Lui, accompagnato da un amico, ne seguiva la traccia, appena percettibile alla tenue luce del primo mattino. Non si incontravano da gran tempo, nel camminare si parlavano facendo memoria dei fatti accaduti in paese. Si scambiavano impressioni, che forse volevano essere anche una tacita e reciproca rassicurazione su quella loro comune passione che li vedeva già impegnati a quell’ora, quando ancora, nella valle si stavano accendendo le prime domestiche luci.
Una piccola radura poneva tregua all’assalto del fitto bosco al gran «colosso inanimato. Si fermarono per riprendere fiato e ad ordinare la corda e i materiali necessari per la salita.
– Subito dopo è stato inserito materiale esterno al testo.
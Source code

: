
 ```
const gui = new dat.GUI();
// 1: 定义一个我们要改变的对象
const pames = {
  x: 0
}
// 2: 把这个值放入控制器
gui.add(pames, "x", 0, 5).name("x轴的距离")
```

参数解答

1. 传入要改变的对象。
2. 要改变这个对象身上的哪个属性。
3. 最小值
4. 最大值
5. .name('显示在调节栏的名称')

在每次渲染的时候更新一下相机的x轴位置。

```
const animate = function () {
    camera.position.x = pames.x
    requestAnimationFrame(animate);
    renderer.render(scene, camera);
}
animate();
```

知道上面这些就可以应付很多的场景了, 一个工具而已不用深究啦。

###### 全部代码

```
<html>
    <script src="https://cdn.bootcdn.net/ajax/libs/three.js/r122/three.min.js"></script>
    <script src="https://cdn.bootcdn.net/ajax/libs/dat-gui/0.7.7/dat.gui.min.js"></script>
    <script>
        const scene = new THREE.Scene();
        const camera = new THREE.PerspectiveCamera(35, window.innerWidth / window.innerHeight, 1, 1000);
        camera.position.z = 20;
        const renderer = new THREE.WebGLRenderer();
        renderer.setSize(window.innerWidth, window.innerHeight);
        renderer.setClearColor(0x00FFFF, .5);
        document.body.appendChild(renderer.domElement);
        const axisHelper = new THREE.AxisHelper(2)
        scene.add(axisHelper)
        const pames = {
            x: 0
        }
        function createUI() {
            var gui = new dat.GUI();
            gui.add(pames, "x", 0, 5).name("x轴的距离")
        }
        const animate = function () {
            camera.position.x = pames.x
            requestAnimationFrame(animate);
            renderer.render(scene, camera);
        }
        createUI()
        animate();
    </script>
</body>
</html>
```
Una leggera foschia scontornava verso l’alto ogni rilievo sia d’albero che di roccia, ma sia lui che il suo compagno decisero di salire ugualmente, temendo che un’altra occasione non si sarebbe ripresentata. Il lento salire per quegli alti anfratti permetteva alternativamente ai due, a seconda di chi fosse a capo della corda, di riposarsi e di gettare lo sguardo verso il fondo di quegli orridi.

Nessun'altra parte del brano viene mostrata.